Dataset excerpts

........

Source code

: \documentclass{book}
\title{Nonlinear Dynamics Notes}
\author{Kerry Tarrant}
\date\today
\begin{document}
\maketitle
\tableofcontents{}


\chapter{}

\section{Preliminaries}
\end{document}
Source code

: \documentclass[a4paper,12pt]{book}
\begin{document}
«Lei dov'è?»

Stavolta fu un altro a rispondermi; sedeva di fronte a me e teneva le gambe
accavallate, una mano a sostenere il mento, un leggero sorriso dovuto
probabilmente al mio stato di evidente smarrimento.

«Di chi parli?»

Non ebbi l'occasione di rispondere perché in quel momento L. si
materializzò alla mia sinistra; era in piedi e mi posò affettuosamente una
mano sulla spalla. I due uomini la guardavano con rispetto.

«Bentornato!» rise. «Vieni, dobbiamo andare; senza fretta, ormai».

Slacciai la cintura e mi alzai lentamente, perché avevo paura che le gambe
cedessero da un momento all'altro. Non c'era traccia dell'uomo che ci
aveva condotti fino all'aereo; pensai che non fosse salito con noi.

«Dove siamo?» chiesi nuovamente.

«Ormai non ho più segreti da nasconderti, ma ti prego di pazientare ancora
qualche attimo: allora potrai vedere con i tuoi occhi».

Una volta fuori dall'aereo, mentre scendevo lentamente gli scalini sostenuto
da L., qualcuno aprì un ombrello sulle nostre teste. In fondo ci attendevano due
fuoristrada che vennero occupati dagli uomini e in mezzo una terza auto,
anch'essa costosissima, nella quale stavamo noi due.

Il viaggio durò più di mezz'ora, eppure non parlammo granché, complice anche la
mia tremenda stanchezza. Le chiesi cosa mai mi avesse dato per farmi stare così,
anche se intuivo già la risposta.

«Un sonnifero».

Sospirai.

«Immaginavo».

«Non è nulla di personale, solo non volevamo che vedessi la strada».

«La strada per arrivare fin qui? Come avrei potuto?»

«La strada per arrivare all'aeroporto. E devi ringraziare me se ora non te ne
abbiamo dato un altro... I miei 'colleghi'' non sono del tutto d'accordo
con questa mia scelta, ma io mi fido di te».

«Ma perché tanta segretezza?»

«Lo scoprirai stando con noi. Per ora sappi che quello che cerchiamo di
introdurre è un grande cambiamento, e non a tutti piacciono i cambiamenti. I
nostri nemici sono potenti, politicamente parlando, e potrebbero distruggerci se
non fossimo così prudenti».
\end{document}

........

EXERCISE REQUIREMENTS
A verbatim restatement of all the entries above is required.

WRITTEN ANSWER
Source code

: \documentclass{book}
\title{Nonlinear Dynamics Notes}
\author{Kerry Tarrant}
\date\today
\begin{document}
\maketitle
\tableofcontents{}


\chapter{}

\section{Preliminaries}
\end{document}
Source code

: \documentclass[a4paper,12pt]{book}
\begin{document}
«Lei dov'è?»

Stavolta fu un altro a rispondermi; sedeva di fronte a me e teneva le gambe
accavallate, una mano a sostenere il mento, un leggero sorriso dovuto
probabilmente al mio stato di evidente smarrimento.

«Di chi parli?»

Non ebbi l'occasione di rispondere perché in quel momento L. si
materializzò alla mia sinistra; era in piedi e mi posò affettuosamente una
mano sulla spalla. I due uomini la guardavano con rispetto.

«Bentornato!» rise. «Vieni, dobbiamo andare; senza fretta, ormai».

Slacciai la cintura e mi alzai lentamente, perché avevo paura che le gambe
cedessero da un momento all'altro. Non c'era traccia dell'uomo che ci
aveva condotti fino all'aereo; pensai che non fosse salito con noi.

«Dove siamo?» chiesi nuovamente.

«Ormai non ho più segreti da nasconderti, ma ti prego di pazientare ancora
qualche attimo: allora potrai vedere con i tuoi occhi».

Una volta fuori dall'aereo, mentre scendevo lentamente gli scalini sostenuto
da L., qualcuno aprì un ombrello sulle nostre teste. In fondo ci attendevano due
fuoristrada che vennero occupati dagli uomini e in mezzo una terza auto,
anch'essa costosissima, nella quale stavamo noi due.

Il viaggio durò più di mezz'ora, eppure non parlammo granché, complice anche la
mia tremenda stanchezza. Le chiesi cosa mai mi avesse dato per farmi stare così,
anche se intuivo già la risposta.

«Un sonnifero».

Sospirai.

«Immaginavo».

«Non è nulla di personale, solo non volevamo che vedessi la strada».

«La strada per arrivare fin qui? Come avrei potuto?»

«La strada per arrivare all'aeroporto. E devi ringraziare me se ora non te ne
abbiamo dato un altro... I miei 'colleghi'' non sono del tutto d'accordo
con questa mia scelta, ma io mi fido di te».

«Ma perché tanta segretezza?»

«Lo scoprirai stando con noi. Per ora sappi che quello che cerchiamo di
introdurre è un grande cambiamento, e non a tutti piacciono i cambiamenti. I
nostri nemici sono potenti, politicamente parlando, e potrebbero distruggerci se
non fossimo così prudenti».
\end{document}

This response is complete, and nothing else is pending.